The Lebensborn (Fount of Life Society) was founded in December 1935 by Reichsführer-SS Heinrich Himmler. Many people think Himmler got the idea for this experiment in "accelerated evolution" from his short-lived career as a chicken farmer in the early 1920s. But, in actuality, Himmler was a member of an occult group called the Artamen, which drew its inspiration from both esoteric and "racial hygiene" sources.

 

In the Nineteenth Century, Sir Edward Bulwer-Lytton wrote a novel called Vril, or The Coming Race, which talked about humanity taking charge of its own evolution and developing "the new race." Elena Petrovna von Hahn Blavatsky, better known as Madame Blavatsky, elaborated on the idea in her two-volume book, The Secret Doctrine.

 

The purpose of the society was to care particularly for unmarried mothers of good blood made pregnant by SS or police officers and men and to allow them to have their children in private. These were then placed with SS families who wanted to adopt a child, or efforts were made to induce the father to shoulder his responsibilities and marry the girl.

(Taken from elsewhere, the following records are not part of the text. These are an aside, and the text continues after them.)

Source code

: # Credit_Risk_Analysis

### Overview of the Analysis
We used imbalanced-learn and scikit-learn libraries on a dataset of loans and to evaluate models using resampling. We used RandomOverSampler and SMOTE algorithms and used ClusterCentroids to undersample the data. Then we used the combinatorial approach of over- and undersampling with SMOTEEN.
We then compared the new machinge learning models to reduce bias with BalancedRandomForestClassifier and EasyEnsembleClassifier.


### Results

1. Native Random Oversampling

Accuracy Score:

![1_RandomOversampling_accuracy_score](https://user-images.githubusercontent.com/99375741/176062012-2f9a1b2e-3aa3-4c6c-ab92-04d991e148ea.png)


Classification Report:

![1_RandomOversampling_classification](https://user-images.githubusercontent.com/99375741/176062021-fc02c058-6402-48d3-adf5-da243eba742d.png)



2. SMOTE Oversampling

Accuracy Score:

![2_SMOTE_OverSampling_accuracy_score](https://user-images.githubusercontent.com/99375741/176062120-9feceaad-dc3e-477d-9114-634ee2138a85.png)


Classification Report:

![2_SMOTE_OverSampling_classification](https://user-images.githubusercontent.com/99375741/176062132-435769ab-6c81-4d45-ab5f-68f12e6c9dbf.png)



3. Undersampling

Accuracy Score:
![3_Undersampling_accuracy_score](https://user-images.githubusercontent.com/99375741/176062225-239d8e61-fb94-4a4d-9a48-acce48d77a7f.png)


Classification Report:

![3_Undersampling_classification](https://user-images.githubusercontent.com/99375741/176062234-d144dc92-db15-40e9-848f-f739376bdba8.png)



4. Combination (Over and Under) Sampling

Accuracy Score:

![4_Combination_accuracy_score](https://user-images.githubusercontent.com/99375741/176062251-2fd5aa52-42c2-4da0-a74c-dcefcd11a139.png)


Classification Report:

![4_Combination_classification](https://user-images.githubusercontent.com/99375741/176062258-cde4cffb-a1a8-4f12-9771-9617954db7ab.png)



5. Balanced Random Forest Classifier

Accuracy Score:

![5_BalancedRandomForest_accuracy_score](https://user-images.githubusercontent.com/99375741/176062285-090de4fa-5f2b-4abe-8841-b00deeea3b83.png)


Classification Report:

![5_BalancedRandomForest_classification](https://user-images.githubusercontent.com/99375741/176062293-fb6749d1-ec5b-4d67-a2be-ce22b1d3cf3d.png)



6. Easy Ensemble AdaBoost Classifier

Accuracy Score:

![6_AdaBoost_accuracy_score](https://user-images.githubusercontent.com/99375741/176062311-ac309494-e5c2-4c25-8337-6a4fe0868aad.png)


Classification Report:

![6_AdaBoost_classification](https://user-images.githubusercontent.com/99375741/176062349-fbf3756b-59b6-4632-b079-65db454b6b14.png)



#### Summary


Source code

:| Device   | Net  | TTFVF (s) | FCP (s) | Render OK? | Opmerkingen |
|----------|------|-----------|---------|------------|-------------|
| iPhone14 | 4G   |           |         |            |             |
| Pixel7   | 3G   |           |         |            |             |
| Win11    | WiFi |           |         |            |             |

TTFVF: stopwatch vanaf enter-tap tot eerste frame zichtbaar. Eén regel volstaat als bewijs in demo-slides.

At first the Lebensborn was under the Rasse-und- Siedlungshauptamt (Race and Settlement Main Office), Sippenamt (Family and Clan Office) division. The first home was opened at Steinhöring, not far from Munich, in 1936.

 

In 1938, Himmler took personal control of the Lebensborn and placed Dr. Max Sollmann in charge. Himmler introduced the principle of racial selection and special marriage laws which would ensure the systematic coupling of people of "high value." Stories spread that Lebensborn maternity homes were little more than stud farms where young girls selected for their perfect Nordic traits could procreate with SS officers for the Reich, or, as the word went, 'to present the Führer with a child' which were better cared for than in maternity homes for married mothers, reflecting Himmler's obsession with creating a race of "supermen" by means of breeding.

Himmler's notorious procreation order of 28 October 1939 to the entire SS that "it will be the sublime task of German women and girls of good blood acting not frivolously but from a profound moral seriousness to become mothers to children of soldiers setting off to battle" and his demand that war heroes should be allowed a second marriage expressed the same preoccupation.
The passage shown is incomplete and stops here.